Hon Hai Precision Industry Co. will halt its shares for six days to complete a reverse stock split from Thursday, the day before pre-orders open for the iPhone Xr. Taiwan’s second-biggest listed company fell 2.7 percent in the week after Apple started taking orders for two other models last month.
“It’s just too untimely,” Taipei-based President Securities Co. analyst Terry Wu said. Investors are reading any sales numbers for clues for outlook of the company’s profitability, he said.
Hon Hai is planning a four-for-five reverse split and paying a NT$2 special dividend, in an effort to increase return on equity, the company said in May. While the suspension may seem long, it’s not without precedent in Asia; Samsung Electronics Co., South Korea’s biggest company, halted its shares for three working days at the end of April to do a split of its own.

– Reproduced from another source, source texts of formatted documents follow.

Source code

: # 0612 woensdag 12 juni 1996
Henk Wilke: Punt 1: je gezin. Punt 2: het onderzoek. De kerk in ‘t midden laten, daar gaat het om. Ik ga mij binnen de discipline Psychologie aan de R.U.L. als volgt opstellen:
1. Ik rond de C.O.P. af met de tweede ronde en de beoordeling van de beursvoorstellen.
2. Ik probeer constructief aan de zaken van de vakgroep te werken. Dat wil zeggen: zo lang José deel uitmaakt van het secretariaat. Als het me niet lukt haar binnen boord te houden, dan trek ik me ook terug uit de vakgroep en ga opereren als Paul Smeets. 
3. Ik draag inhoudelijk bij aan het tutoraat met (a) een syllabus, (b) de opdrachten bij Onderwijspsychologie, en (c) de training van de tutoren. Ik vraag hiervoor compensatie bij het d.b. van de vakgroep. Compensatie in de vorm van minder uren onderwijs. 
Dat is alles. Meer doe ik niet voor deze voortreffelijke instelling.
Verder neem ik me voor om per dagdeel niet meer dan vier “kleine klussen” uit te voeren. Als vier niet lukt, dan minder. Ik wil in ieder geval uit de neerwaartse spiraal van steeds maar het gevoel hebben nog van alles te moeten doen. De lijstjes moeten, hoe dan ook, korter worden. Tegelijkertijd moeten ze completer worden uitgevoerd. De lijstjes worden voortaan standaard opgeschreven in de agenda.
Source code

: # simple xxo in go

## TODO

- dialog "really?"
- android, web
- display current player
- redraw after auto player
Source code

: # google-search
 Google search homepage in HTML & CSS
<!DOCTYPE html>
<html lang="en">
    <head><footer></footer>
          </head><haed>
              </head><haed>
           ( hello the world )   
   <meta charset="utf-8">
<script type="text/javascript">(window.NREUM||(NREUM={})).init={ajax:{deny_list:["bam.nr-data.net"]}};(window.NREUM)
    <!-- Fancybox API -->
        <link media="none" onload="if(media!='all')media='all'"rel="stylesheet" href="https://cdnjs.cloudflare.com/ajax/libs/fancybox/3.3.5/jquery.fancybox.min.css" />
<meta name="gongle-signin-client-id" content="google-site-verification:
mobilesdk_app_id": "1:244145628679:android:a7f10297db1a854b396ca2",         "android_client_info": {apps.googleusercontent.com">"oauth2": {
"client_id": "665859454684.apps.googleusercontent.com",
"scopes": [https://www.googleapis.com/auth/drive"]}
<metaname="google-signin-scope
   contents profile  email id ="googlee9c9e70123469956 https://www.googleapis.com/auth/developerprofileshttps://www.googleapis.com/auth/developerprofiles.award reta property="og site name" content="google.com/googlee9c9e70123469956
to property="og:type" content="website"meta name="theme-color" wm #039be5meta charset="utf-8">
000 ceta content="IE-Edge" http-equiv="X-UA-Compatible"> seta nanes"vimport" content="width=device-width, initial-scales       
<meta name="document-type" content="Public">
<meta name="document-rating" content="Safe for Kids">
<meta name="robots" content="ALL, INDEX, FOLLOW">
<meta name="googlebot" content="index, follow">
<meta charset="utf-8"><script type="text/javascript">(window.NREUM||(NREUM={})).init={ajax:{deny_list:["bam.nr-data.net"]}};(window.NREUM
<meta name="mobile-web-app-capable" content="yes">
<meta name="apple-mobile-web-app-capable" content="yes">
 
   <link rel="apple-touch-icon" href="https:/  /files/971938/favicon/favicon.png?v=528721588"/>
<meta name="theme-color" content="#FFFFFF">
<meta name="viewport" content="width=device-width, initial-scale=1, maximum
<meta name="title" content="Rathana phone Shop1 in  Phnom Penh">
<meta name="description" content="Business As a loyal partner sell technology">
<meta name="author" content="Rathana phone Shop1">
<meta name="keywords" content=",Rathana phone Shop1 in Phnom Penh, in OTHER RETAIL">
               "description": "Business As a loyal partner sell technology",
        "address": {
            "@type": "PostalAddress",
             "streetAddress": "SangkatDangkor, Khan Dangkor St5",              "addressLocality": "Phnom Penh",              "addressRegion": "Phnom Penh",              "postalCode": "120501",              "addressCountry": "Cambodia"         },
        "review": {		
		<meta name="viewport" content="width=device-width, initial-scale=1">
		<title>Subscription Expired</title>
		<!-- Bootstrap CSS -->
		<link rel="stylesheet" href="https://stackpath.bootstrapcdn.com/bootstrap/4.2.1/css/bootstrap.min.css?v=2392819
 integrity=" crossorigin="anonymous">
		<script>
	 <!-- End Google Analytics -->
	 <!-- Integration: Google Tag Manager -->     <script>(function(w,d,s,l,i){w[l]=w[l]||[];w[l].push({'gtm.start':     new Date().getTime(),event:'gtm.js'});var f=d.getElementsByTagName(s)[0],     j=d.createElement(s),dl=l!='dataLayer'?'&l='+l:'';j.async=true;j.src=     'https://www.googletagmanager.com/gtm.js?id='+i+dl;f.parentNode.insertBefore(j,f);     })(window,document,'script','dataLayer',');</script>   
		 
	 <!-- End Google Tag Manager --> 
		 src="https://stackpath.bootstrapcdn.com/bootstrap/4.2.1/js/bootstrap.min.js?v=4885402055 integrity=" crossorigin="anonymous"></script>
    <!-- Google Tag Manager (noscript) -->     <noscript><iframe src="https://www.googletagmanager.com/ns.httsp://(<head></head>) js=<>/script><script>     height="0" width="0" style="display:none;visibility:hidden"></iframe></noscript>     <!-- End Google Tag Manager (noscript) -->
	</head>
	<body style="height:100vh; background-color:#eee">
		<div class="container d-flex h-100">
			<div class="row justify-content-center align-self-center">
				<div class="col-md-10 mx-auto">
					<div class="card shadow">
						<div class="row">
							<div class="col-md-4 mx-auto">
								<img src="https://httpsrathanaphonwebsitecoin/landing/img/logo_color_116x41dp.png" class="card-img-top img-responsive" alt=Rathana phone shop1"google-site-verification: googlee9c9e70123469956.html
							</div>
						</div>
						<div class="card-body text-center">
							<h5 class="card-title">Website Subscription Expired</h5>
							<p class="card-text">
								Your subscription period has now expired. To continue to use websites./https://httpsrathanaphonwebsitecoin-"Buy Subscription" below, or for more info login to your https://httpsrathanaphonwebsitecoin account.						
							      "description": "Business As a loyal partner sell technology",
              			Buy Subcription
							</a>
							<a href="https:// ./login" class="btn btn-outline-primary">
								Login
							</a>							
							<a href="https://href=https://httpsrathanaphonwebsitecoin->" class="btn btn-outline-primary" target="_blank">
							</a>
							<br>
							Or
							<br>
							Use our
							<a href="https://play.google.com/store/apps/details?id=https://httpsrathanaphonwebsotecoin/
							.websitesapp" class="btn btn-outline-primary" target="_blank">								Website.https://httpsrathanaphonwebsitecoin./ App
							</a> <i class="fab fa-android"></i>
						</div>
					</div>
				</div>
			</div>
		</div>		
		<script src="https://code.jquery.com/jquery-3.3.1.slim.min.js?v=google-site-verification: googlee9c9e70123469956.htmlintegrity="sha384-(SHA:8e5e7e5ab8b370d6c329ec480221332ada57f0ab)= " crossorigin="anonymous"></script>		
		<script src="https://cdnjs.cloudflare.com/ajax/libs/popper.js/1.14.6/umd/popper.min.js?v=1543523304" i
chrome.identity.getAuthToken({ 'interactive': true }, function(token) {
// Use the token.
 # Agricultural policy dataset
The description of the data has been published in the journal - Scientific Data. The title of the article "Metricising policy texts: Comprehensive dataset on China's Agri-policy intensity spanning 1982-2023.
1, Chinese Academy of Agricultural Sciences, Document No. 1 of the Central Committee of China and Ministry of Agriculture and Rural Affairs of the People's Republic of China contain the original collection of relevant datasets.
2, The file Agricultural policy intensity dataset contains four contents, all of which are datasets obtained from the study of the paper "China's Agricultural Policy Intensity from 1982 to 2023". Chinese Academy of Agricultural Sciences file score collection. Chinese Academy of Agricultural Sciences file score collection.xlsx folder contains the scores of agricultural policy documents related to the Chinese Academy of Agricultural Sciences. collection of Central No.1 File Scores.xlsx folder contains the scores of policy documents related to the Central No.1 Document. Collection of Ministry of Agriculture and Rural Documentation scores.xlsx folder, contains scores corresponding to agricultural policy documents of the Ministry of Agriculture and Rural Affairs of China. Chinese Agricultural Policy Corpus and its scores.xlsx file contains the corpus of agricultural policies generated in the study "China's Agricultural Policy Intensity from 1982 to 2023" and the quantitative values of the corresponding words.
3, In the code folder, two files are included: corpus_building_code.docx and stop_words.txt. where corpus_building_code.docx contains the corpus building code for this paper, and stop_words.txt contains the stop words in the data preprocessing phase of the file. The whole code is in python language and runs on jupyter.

And some long-term shareholders may view it as a respite. Hon Hai’s stock is down 42 percent from a mid-2017 peak as slowing demand for iPhones squeezes profit margins, and the U.S.-China trade war is a source of concern for some traders.
“Hon Hai is caught in the middle, with its production base in China and supplying to an American brand,” Concord Securities Co. assistant vice president Allan Lin said. Investors are worried that sales of Apple products in China could weaken should the tensions escalate, he said.